[Dataset entries]
--------------------------------

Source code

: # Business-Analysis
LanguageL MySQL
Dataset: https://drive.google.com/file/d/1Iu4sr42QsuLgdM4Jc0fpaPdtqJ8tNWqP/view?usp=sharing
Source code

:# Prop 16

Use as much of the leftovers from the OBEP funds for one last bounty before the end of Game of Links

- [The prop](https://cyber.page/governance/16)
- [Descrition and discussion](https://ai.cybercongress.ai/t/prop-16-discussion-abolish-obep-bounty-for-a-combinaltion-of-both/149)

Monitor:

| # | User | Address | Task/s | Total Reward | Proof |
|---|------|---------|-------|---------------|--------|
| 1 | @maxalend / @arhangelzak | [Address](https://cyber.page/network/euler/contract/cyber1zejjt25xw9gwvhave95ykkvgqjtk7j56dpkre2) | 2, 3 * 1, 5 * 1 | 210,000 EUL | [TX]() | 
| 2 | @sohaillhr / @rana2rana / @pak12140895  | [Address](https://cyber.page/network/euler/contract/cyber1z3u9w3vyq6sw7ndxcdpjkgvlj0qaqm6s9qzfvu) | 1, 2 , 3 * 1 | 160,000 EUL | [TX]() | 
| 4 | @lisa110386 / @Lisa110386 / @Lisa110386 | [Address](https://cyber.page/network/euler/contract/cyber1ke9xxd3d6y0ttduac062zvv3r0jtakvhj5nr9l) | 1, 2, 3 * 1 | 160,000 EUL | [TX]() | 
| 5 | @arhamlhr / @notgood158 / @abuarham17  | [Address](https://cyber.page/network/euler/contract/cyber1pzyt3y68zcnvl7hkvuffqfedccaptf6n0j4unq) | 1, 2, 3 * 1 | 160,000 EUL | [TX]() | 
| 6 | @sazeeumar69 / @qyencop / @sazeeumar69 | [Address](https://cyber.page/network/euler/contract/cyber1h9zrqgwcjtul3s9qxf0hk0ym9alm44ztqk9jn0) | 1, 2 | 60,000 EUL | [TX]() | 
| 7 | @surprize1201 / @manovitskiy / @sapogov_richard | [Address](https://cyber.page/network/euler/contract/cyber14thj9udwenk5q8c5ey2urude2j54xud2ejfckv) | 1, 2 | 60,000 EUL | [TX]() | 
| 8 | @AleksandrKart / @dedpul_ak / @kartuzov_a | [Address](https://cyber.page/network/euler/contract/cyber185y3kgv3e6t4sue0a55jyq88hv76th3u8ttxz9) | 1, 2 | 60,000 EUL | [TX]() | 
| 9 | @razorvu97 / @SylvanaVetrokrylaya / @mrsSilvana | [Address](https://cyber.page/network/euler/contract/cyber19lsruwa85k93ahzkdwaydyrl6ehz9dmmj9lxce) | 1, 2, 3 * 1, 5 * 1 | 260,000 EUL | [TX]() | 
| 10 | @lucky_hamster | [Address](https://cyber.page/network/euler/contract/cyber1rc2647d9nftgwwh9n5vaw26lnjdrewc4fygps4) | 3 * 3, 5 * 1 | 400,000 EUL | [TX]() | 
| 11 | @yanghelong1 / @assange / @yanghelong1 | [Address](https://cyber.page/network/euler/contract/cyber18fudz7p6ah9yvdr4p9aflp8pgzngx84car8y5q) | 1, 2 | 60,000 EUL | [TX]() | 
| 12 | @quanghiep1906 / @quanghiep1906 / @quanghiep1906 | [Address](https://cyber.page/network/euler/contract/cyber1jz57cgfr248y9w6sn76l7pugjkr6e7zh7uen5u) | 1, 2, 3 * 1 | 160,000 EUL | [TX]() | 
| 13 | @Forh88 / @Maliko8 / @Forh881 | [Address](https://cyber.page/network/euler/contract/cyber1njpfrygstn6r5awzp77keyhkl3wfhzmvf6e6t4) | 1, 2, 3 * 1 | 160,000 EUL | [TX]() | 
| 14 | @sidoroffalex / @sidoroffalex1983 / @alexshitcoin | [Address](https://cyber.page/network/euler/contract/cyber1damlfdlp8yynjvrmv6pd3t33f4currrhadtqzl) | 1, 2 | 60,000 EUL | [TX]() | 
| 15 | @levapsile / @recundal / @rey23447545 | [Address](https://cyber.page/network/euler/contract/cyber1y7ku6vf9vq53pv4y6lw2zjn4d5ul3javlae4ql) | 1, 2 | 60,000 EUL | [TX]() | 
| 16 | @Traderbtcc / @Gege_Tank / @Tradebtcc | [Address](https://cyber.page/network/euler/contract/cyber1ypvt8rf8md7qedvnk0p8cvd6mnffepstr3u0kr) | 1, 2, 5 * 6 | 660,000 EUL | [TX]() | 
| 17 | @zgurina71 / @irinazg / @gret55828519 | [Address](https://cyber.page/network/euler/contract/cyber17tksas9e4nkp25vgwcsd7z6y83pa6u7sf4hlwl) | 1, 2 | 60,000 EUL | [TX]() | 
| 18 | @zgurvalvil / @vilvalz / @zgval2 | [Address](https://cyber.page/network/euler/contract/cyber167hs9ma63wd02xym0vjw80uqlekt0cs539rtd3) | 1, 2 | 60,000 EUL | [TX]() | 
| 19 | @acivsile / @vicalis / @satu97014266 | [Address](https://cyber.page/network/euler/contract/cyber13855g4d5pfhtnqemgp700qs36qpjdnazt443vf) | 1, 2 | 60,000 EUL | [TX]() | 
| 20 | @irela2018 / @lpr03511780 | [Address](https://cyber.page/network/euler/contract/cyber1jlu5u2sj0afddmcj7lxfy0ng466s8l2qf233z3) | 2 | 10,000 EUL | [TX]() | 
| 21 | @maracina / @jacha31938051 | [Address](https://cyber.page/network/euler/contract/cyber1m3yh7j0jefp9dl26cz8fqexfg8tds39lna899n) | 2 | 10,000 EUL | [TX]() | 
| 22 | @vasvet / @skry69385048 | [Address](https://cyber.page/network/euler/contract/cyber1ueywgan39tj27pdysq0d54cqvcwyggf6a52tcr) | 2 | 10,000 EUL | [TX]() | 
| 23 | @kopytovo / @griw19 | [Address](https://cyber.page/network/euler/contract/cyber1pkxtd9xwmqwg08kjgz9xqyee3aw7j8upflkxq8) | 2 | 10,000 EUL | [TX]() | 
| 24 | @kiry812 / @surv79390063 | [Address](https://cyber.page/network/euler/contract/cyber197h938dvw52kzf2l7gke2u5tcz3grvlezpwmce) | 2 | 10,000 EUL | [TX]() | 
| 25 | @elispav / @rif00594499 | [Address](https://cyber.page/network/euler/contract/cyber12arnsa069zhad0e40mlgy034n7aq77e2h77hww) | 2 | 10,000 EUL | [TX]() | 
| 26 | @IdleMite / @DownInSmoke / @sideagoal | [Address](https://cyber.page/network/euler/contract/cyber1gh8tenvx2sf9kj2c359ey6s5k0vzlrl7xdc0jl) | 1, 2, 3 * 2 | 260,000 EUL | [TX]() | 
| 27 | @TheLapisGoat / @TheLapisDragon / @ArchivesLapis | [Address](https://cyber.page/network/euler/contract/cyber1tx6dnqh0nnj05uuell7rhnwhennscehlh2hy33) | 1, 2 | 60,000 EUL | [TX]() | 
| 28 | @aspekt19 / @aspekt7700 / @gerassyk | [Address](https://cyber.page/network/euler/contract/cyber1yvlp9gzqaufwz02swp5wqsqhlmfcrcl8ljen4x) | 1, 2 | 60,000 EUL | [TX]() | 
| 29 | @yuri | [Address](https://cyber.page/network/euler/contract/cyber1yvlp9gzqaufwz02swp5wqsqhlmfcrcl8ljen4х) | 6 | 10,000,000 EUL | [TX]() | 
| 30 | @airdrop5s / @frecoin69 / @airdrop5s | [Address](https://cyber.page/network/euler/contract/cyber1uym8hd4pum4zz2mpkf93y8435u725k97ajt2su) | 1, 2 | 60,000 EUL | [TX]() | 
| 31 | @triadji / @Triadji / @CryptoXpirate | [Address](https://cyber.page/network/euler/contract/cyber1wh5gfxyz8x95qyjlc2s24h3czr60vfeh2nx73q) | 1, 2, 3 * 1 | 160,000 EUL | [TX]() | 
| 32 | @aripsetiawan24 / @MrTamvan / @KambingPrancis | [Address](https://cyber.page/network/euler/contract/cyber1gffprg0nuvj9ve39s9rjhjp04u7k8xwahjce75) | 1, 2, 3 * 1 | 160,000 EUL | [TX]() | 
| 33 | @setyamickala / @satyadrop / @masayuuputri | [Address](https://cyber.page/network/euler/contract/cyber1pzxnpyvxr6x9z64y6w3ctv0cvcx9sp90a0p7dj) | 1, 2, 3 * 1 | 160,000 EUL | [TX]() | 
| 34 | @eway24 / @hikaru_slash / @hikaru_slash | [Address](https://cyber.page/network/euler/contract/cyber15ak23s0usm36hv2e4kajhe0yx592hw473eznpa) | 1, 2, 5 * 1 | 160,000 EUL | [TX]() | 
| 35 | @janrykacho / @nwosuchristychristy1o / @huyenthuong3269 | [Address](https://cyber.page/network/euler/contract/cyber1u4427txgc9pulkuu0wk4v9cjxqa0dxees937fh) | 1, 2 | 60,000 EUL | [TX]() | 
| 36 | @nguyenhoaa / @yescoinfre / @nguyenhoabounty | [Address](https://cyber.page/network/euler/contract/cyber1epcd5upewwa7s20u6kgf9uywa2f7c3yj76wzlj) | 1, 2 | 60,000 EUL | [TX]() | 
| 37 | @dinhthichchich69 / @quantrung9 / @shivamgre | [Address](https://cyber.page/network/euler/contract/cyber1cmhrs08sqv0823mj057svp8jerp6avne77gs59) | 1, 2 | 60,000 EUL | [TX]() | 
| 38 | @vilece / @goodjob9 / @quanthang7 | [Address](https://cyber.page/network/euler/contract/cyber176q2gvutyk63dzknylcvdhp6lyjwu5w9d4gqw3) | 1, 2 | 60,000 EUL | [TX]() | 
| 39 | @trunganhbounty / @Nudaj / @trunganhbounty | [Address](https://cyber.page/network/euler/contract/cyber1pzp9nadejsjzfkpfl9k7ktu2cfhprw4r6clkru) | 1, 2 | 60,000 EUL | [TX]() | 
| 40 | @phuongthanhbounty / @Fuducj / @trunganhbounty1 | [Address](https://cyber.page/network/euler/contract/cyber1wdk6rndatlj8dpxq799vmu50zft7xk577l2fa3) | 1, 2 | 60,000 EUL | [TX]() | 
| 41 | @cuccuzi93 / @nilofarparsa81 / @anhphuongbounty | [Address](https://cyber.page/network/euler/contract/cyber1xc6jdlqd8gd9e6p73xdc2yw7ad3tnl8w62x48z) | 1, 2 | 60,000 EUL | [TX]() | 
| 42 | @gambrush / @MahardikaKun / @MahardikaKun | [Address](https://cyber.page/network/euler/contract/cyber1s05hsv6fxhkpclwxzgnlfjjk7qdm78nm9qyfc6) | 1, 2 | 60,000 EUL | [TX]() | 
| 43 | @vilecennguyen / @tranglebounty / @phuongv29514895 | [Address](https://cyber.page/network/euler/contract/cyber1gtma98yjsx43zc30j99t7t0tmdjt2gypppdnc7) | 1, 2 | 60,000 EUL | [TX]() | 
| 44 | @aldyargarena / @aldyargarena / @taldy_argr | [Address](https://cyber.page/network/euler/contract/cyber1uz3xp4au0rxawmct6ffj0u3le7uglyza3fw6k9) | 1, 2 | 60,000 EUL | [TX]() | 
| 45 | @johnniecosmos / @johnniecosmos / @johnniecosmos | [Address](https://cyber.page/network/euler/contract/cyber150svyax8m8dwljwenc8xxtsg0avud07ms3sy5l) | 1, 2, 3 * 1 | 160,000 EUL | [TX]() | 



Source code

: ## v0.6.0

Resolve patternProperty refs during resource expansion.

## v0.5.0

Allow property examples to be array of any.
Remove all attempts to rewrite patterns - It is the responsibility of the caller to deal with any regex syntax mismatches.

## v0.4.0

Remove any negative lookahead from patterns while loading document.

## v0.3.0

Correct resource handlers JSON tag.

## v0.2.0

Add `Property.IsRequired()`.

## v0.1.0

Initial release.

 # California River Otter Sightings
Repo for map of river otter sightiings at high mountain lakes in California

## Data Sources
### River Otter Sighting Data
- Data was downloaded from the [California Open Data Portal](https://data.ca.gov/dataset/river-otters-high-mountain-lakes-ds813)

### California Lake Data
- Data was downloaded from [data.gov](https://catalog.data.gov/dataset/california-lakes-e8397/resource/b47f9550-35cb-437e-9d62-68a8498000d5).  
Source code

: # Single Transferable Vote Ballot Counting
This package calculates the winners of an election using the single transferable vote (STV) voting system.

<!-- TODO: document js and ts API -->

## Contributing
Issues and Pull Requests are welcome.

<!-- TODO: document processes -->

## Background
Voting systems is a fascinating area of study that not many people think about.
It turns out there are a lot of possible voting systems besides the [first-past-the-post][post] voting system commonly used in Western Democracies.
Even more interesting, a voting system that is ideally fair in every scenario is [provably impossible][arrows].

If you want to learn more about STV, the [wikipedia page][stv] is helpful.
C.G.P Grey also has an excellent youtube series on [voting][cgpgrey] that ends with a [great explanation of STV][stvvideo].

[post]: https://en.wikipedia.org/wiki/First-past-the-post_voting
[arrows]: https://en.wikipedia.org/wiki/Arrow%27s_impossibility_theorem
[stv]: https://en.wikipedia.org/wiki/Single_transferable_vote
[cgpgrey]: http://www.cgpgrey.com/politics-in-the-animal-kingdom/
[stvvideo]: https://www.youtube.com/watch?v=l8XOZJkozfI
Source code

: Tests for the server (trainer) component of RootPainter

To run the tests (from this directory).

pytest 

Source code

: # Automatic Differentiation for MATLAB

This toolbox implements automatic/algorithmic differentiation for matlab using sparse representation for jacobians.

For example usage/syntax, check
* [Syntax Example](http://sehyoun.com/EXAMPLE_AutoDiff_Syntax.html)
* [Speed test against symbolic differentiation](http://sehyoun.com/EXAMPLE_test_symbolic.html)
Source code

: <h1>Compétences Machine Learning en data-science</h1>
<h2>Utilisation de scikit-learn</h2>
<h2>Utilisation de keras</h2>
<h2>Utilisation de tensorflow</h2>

--------------------------------

Exercise prompt: Beginning at the top of the data, extract each line through the line containing "7 | @surprize1201" and return those lines exactly, with nothing added.

Task response:
Source code

: # Business-Analysis
LanguageL MySQL
Dataset: https://drive.google.com/file/d/1Iu4sr42QsuLgdM4Jc0fpaPdtqJ8tNWqP/view?usp=sharing
Source code

:# Prop 16

Use as much of the leftovers from the OBEP funds for one last bounty before the end of Game of Links

- [The prop](https://cyber.page/governance/16)
- [Descrition and discussion](https://ai.cybercongress.ai/t/prop-16-discussion-abolish-obep-bounty-for-a-combinaltion-of-both/149)

Monitor:

| # | User | Address | Task/s | Total Reward | Proof |
|---|------|---------|-------|---------------|--------|
| 1 | @maxalend / @arhangelzak | [Address](https://cyber.page/network/euler/contract/cyber1zejjt25xw9gwvhave95ykkvgqjtk7j56dpkre2) | 2, 3 * 1, 5 * 1 | 210,000 EUL | [TX]() | 
| 2 | @sohaillhr / @rana2rana / @pak12140895  | [Address](https://cyber.page/network/euler/contract/cyber1z3u9w3vyq6sw7ndxcdpjkgvlj0qaqm6s9qzfvu) | 1, 2 , 3 * 1 | 160,000 EUL | [TX]() | 
| 4 | @lisa110386 / @Lisa110386 / @Lisa110386 | [Address](https://cyber.page/network/euler/contract/cyber1ke9xxd3d6y0ttduac062zvv3r0jtakvhj5nr9l) | 1, 2, 3 * 1 | 160,000 EUL | [TX]() | 
| 5 | @arhamlhr / @notgood158 / @abuarham17  | [Address](https://cyber.page/network/euler/contract/cyber1pzyt3y68zcnvl7hkvuffqfedccaptf6n0j4unq) | 1, 2, 3 * 1 | 160,000 EUL | [TX]() | 
| 6 | @sazeeumar69 / @qyencop / @sazeeumar69 | [Address](https://cyber.page/network/euler/contract/cyber1h9zrqgwcjtul3s9qxf0hk0ym9alm44ztqk9jn0) | 1, 2 | 60,000 EUL | [TX]() | 
| 7 | @surprize1201 / @manovitskiy / @sapogov_richard | [Address](https://cyber.page/network/euler/contract/cyber14thj9udwenk5q8c5ey2urude2j54xud2ejfckv) | 1, 2 | 60,000 EUL | [TX]() | 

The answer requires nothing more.